- **EXERCISE GOAL**:
Provide only the number of lines in the following data that contain "rule".

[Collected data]
+++

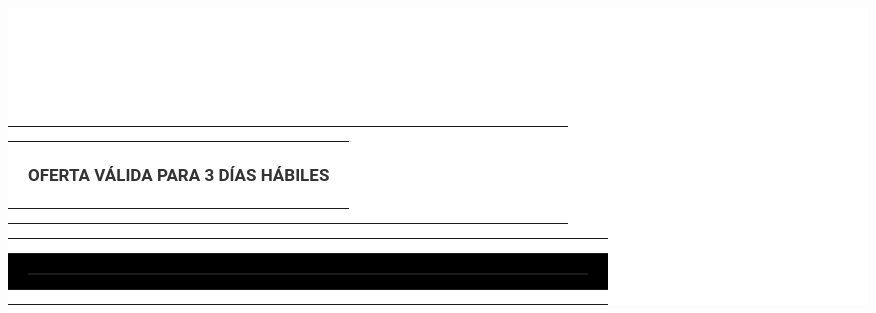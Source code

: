 <td align="center" bgcolor="#333333" style="padding:0;Margin:0;padding-top:5px;padding-bottom:5px"><p style="Margin:0;-webkit-text-size-adjust:none;-ms-text-size-adjust:none;mso-line-height-rule:exactly;font-family:Nunito, Roboto, sans-serif;line-height:26px;color:#ffffff;font-size:17px"><b>INTERÉS: 10,00%</b></p></td>
</tr>
<tr>
<td align="center" bgcolor="#333333" style="padding:0;Margin:0;padding-top:5px;padding-bottom:5px"><p style="Margin:0;-webkit-text-size-adjust:none;-ms-text-size-adjust:none;mso-line-height-rule:exactly;font-family:Nunito, Roboto, sans-serif;line-height:26px;color:#ffffff;font-size:17px"><b>PLAZO DE DEVOLUCIÓN: 1 AÑO (PUEDE SER MODIFICADO)</b></p></td>
</tr>
<tr>
<td align="center" bgcolor="#333333" style="padding:0;Margin:0;padding-top:5px;padding-bottom:5px"><p style="Margin:0;-webkit-text-size-adjust:none;-ms-text-size-adjust:none;mso-line-height-rule:exactly;font-family:Nunito, Roboto, sans-serif;line-height:26px;color:#ffffff;font-size:17px"><b>CUOTA: 43,96€/MES</b></p></td>
</tr>
<tr>
<td align="center" bgcolor="#333333" style="padding:0;Margin:0;padding-top:5px;padding-bottom:5px"><p style="Margin:0;-webkit-text-size-adjust:none;-ms-text-size-adjust:none;mso-line-height-rule:exactly;font-family:Nunito, Roboto, sans-serif;line-height:26px;color:#ffffff;font-size:17px"><b>REFERENCIA: 2021/00001</b></p></td>
</tr>
</table></td>
</tr>
</table></td>
</tr>
<tr>
<td align="left" style="padding:0;Margin:0;padding-bottom:15px;padding-left:20px;padding-right:20px">
<table cellpadding="0" cellspacing="0" width="100%" style="mso-table-lspace:0pt;mso-table-rspace:0pt;border-collapse:collapse;border-spacing:0px">
<tr>
<td align="center" valign="top" style="padding:0;Margin:0;width:560px">
<table cellpadding="0" cellspacing="0" width="100%" role="presentation" style="mso-table-lspace:0pt;mso-table-rspace:0pt;border-collapse:collapse;border-spacing:0px">
<tr>
<td align="center" bgcolor="#ffffff" style="padding:20px;Margin:0"><p style="Margin:0;-webkit-text-size-adjust:none;-ms-text-size-adjust:none;mso-line-height-rule:exactly;font-family:Nunito, Roboto, sans-serif;line-height:26px;color:#333333;font-size:17px"><strong>OFERTA VÁLIDA PARA 3 DÍAS HÁBILES</strong></p></td>
</tr>
</table></td>
</tr>
</table></td>
</tr>
</table></td>
</tr>
</table>
<table cellpadding="0" cellspacing="0" class="es-content" align="center" style="mso-table-lspace:0pt;mso-table-rspace:0pt;border-collapse:collapse;border-spacing:0px;table-layout:fixed !important;width:100%">
<tr>
<td align="center" style="padding:0;Margin:0">
<table bgcolor="#333333" class="es-content-body" align="center" cellpadding="0" cellspacing="0" style="mso-table-lspace:0pt;mso-table-rspace:0pt;border-collapse:collapse;border-spacing:0px;background-color:#333333;width:600px">
<tr>
<td align="left" bgcolor="#000000" style="padding:0;Margin:0;padding-top:5px;padding-left:20px;padding-right:20px;background-color:#000000">
<table cellpadding="0" cellspacing="0" width="100%" style="mso-table-lspace:0pt;mso-table-rspace:0pt;border-collapse:collapse;border-spacing:0px">
<tr>
<td align="center" valign="top" style="padding:0;Margin:0;width:560px">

+++

- **TASK OUTPUT**:
5